▶ _REQUIRED ACTION_:
Which lines in the data below contain the word "details"? Copy each of them.

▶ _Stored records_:
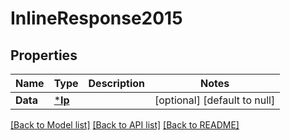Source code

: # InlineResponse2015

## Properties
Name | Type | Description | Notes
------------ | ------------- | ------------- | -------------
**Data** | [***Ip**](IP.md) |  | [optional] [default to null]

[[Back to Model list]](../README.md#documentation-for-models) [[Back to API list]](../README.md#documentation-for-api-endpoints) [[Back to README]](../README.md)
--
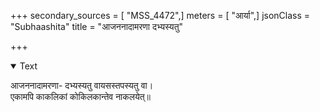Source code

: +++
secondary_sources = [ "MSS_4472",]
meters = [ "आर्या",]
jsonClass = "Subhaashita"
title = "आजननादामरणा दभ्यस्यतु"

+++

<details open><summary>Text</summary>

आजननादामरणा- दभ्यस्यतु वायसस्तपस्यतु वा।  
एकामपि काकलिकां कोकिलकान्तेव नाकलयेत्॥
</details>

▶ _ANSWER TO THE PROBLEM_:
<details open><summary>Text</summary>
</details>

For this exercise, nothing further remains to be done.